- **Task brief**: Print exactly those lines that run from the beginning of the data to the line bearing "PowerPoint, and OneNote.</span></span>", inclusive.
Start of Records for the task
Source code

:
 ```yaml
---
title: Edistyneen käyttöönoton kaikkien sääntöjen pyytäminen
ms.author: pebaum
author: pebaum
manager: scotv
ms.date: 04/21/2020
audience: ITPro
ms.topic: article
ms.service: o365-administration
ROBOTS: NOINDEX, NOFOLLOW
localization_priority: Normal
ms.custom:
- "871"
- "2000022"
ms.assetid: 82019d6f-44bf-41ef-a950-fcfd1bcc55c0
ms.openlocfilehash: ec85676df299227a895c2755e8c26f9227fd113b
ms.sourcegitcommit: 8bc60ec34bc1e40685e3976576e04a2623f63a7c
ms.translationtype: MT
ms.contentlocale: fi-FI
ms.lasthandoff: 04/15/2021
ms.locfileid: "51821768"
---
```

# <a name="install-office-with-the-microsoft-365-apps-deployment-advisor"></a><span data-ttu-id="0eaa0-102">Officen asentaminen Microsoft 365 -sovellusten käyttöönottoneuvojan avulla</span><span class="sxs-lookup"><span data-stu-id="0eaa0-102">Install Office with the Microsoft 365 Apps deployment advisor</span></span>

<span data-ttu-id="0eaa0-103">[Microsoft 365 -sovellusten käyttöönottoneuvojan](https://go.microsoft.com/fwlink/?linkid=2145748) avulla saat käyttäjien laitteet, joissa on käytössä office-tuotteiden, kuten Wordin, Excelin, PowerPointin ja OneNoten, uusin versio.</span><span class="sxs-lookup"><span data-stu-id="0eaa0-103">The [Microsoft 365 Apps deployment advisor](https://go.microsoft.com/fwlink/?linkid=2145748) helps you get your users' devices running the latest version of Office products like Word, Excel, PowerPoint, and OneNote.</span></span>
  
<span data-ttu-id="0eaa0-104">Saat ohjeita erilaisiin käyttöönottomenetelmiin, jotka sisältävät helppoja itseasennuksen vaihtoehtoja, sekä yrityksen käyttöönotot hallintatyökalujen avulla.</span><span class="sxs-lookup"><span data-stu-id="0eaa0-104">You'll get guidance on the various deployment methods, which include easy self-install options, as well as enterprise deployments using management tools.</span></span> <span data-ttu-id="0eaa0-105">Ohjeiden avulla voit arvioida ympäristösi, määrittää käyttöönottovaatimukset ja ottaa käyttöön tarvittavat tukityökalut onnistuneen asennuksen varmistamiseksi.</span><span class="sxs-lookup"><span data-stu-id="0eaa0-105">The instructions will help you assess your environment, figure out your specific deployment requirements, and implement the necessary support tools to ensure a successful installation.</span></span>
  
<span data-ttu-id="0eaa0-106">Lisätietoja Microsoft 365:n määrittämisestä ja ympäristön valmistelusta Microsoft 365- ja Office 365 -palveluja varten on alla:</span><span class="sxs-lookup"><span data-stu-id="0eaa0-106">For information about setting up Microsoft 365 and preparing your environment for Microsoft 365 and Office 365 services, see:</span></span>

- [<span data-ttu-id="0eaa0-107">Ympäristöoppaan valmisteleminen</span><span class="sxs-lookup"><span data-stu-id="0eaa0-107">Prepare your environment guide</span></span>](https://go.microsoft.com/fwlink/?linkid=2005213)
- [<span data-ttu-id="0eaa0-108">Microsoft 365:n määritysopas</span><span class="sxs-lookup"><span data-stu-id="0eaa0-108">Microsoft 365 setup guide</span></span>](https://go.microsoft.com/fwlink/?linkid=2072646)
End of Records for the task
- **Response area**:
Source code

:
 ```yaml
---
title: Edistyneen käyttöönoton kaikkien sääntöjen pyytäminen
ms.author: pebaum
author: pebaum
manager: scotv
ms.date: 04/21/2020
audience: ITPro
ms.topic: article
ms.service: o365-administration
ROBOTS: NOINDEX, NOFOLLOW
localization_priority: Normal
ms.custom:
- "871"
- "2000022"
ms.assetid: 82019d6f-44bf-41ef-a950-fcfd1bcc55c0
ms.openlocfilehash: ec85676df299227a895c2755e8c26f9227fd113b
ms.sourcegitcommit: 8bc60ec34bc1e40685e3976576e04a2623f63a7c
ms.translationtype: MT
ms.contentlocale: fi-FI
ms.lasthandoff: 04/15/2021
ms.locfileid: "51821768"
---
```

# <a name="install-office-with-the-microsoft-365-apps-deployment-advisor"></a><span data-ttu-id="0eaa0-102">Officen asentaminen Microsoft 365 -sovellusten käyttöönottoneuvojan avulla</span><span class="sxs-lookup"><span data-stu-id="0eaa0-102">Install Office with the Microsoft 365 Apps deployment advisor</span></span>

<span data-ttu-id="0eaa0-103">[Microsoft 365 -sovellusten käyttöönottoneuvojan](https://go.microsoft.com/fwlink/?linkid=2145748) avulla saat käyttäjien laitteet, joissa on käytössä office-tuotteiden, kuten Wordin, Excelin, PowerPointin ja OneNoten, uusin versio.</span><span class="sxs-lookup"><span data-stu-id="0eaa0-103">The [Microsoft 365 Apps deployment advisor](https://go.microsoft.com/fwlink/?linkid=2145748) helps you get your users' devices running the latest version of Office products like Word, Excel, PowerPoint, and OneNote.</span></span>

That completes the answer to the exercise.